Williams is an accomplished Magic player. His initial foray into Magics Pro Tour came in the late 1990s. He made the Top 8 of eight Grand Prix events in cities such as San Diego, Cannes, Moscow, and Cleveland with Team Event wins in Yokohama and Taipei in 2001. He also made the top 8 of the first Pro Tour in Japan, finishing 7th at PT Tokyo 2001. He had already won over $30,000 playing Magic when he made the Top 8 of the 2001 World Championships in Toronto. However, he was disqualified without prize for marked cards because three of his four Accumulated Knowledge cards were bent more than the other cards in his deck, making them easier to cut to when Williams cut his own deck after his opponent shuffled it. The tournament's judging staff determined that the bending was not accidental and that Williams had cheated based on two criteria:
- Each time Williams cut his deck as part of pregame shuffling procedure, a copy of Accumulated Knowledge was on top.
- The judges were able to consistently cut his deck to a copy of Accumulated Knowledge.

Williams admitted that the cards were marked but disputed the determination that he cheated by marking them intentionally. Williams was suspended by the DCI from sanctioned Magic: The Gathering tournaments for one year. During this suspension, Williams started to focus more on Texas hold 'em, especially on the Internet. He made a successful comeback after his suspension was finished, and won money at several more Magic events, though his focus was mainly on poker.
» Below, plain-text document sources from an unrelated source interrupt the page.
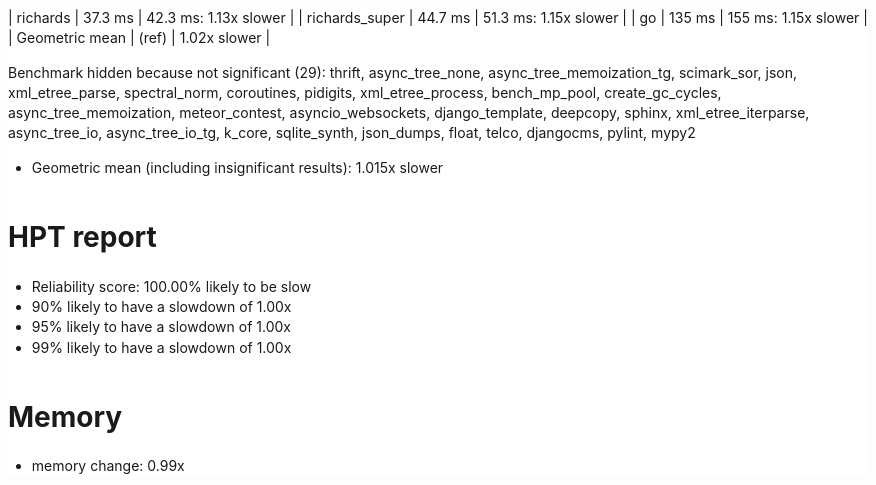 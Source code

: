 | richards                   | 37.3 ms                                                                | 42.3 ms: 1.13x slower                                              |
| richards_super             | 44.7 ms                                                                | 51.3 ms: 1.15x slower                                              |
| go                         | 135 ms                                                                 | 155 ms: 1.15x slower                                               |
| Geometric mean             | (ref)                                                                  | 1.02x slower                                                       |

Benchmark hidden because not significant (29): thrift, async_tree_none, async_tree_memoization_tg, scimark_sor, json, xml_etree_parse, spectral_norm, coroutines, pidigits, xml_etree_process, bench_mp_pool, create_gc_cycles, async_tree_memoization, meteor_contest, asyncio_websockets, django_template, deepcopy, sphinx, xml_etree_iterparse, async_tree_io, async_tree_io_tg, k_core, sqlite_synth, json_dumps, float, telco, djangocms, pylint, mypy2

- Geometric mean (including insignificant results): 1.015x slower

# HPT report

- Reliability score: 100.00% likely to be slow
- 90% likely to have a slowdown of 1.00x
- 95% likely to have a slowdown of 1.00x
- 99% likely to have a slowdown of 1.00x

# Memory
- memory change: 0.99x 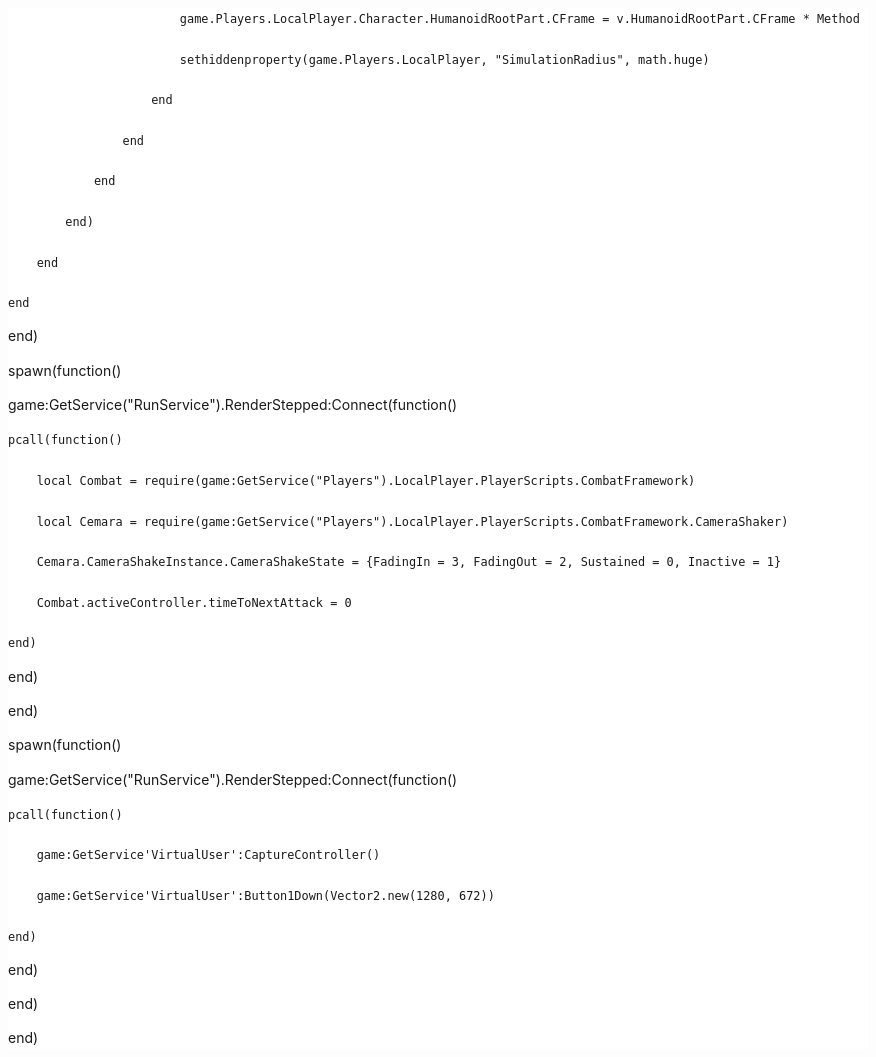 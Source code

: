                             game.Players.LocalPlayer.Character.HumanoidRootPart.CFrame = v.HumanoidRootPart.CFrame * Method

                            sethiddenproperty(game.Players.LocalPlayer, "SimulationRadius", math.huge)

                        end

                    end

                end

            end)

        end

    end

end)

 

  spawn(function()

   game:GetService("RunService").RenderStepped:Connect(function()

    pcall(function()

        local Combat = require(game:GetService("Players").LocalPlayer.PlayerScripts.CombatFramework)

        local Cemara = require(game:GetService("Players").LocalPlayer.PlayerScripts.CombatFramework.CameraShaker)

        Cemara.CameraShakeInstance.CameraShakeState = {FadingIn = 3, FadingOut = 2, Sustained = 0, Inactive = 1}

        Combat.activeController.timeToNextAttack = 0

    end)

end) 

end)





spawn(function()

   game:GetService("RunService").RenderStepped:Connect(function()

    pcall(function()

        game:GetService'VirtualUser':CaptureController()

        game:GetService'VirtualUser':Button1Down(Vector2.new(1280, 672))

    end)

end) 

end)

end)




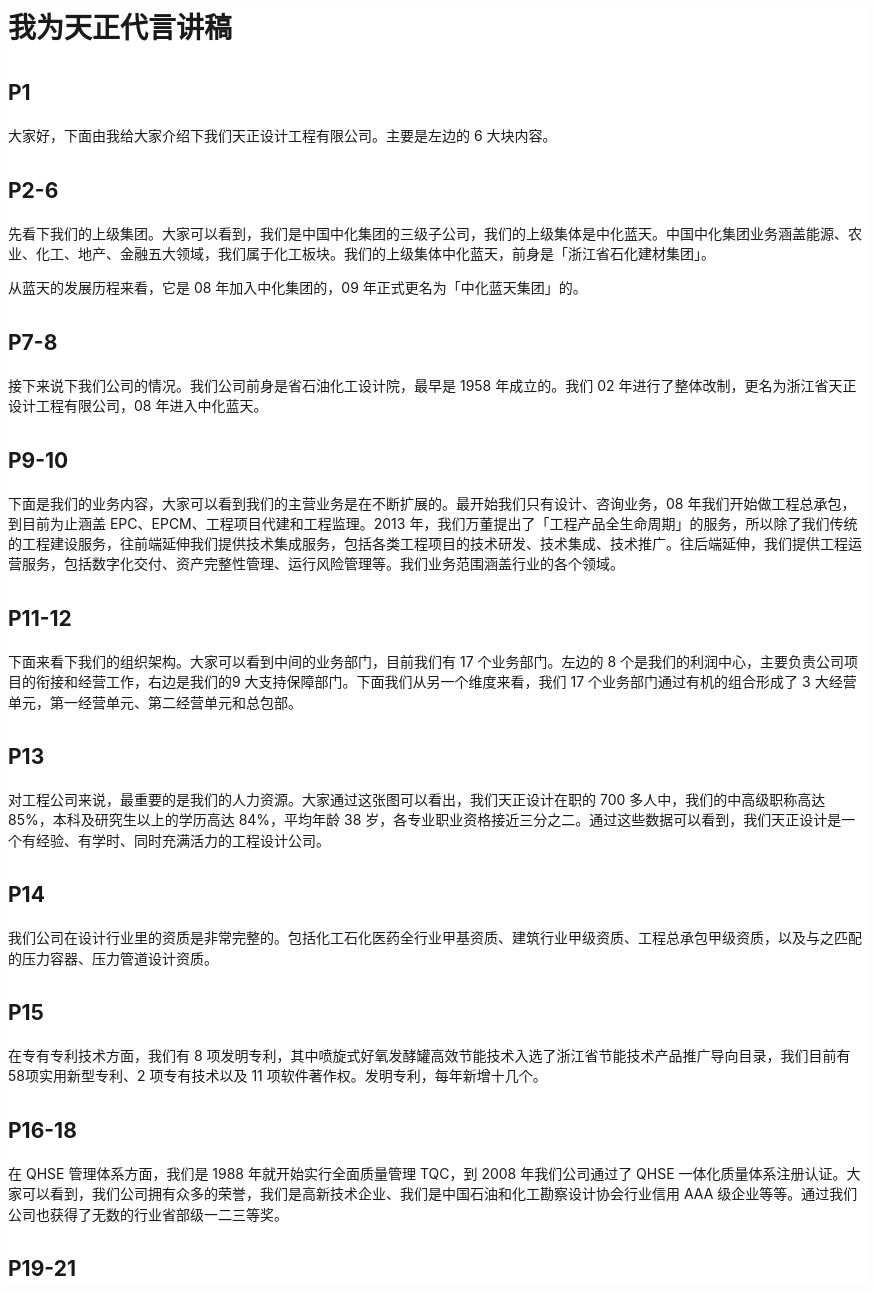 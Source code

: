 # 我为天正代言讲稿

## P1

大家好，下面由我给大家介绍下我们天正设计工程有限公司。主要是左边的 6 大块内容。

## P2-6

先看下我们的上级集团。大家可以看到，我们是中国中化集团的三级子公司，我们的上级集体是中化蓝天。中国中化集团业务涵盖能源、农业、化工、地产、金融五大领域，我们属于化工板块。我们的上级集体中化蓝天，前身是「浙江省石化建材集团」。

从蓝天的发展历程来看，它是 08 年加入中化集团的，09 年正式更名为「中化蓝天集团」的。

## P7-8

接下来说下我们公司的情况。我们公司前身是省石油化工设计院，最早是 1958 年成立的。我们 02 年进行了整体改制，更名为浙江省天正设计工程有限公司，08 年进入中化蓝天。

## P9-10

下面是我们的业务内容，大家可以看到我们的主营业务是在不断扩展的。最开始我们只有设计、咨询业务，08 年我们开始做工程总承包，到目前为止涵盖 EPC、EPCM、工程项目代建和工程监理。2013 年，我们万董提出了「工程产品全生命周期」的服务，所以除了我们传统的工程建设服务，往前端延伸我们提供技术集成服务，包括各类工程项目的技术研发、技术集成、技术推广。往后端延伸，我们提供工程运营服务，包括数字化交付、资产完整性管理、运行风险管理等。我们业务范围涵盖行业的各个领域。

## P11-12

下面来看下我们的组织架构。大家可以看到中间的业务部门，目前我们有 17 个业务部门。左边的 8 个是我们的利润中心，主要负责公司项目的衔接和经营工作，右边是我们的9 大支持保障部门。下面我们从另一个维度来看，我们 17 个业务部门通过有机的组合形成了 3 大经营单元，第一经营单元、第二经营单元和总包部。

## P13

对工程公司来说，最重要的是我们的人力资源。大家通过这张图可以看出，我们天正设计在职的 700 多人中，我们的中高级职称高达 85%，本科及研究生以上的学历高达 84%，平均年龄 38 岁，各专业职业资格接近三分之二。通过这些数据可以看到，我们天正设计是一个有经验、有学时、同时充满活力的工程设计公司。

## P14

我们公司在设计行业里的资质是非常完整的。包括化工石化医药全行业甲基资质、建筑行业甲级资质、工程总承包甲级资质，以及与之匹配的压力容器、压力管道设计资质。

## P15

在专有专利技术方面，我们有 8 项发明专利，其中喷旋式好氧发酵罐高效节能技术入选了浙江省节能技术产品推广导向目录，我们目前有 58项实用新型专利、2 项专有技术以及 11 项软件著作权。发明专利，每年新增十几个。

## P16-18

在 QHSE 管理体系方面，我们是 1988 年就开始实行全面质量管理 TQC，到 2008 年我们公司通过了 QHSE 一体化质量体系注册认证。大家可以看到，我们公司拥有众多的荣誉，我们是高新技术企业、我们是中国石油和化工勘察设计协会行业信用 AAA 级企业等等。通过我们公司也获得了无数的行业省部级一二三等奖。

## P19-21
Even though there is more money that can be made in professional poker than in professional Magic, Williams has said he will continue to play both games, although poker will take precedence. Like many who play both, he has asserted that the two are for different purposes: he plays Magic to have fun, and poker to make money.

==MasterChef==
Williams competed as a contestant on the seventh season of the United States cooking competition MasterChef in 2016. He was one of three contestants to make it into the finals, ultimately losing to Shaun O'Neale and finishing as co-runner-up with Brandi Mudd. He had six total challenge wins during the season.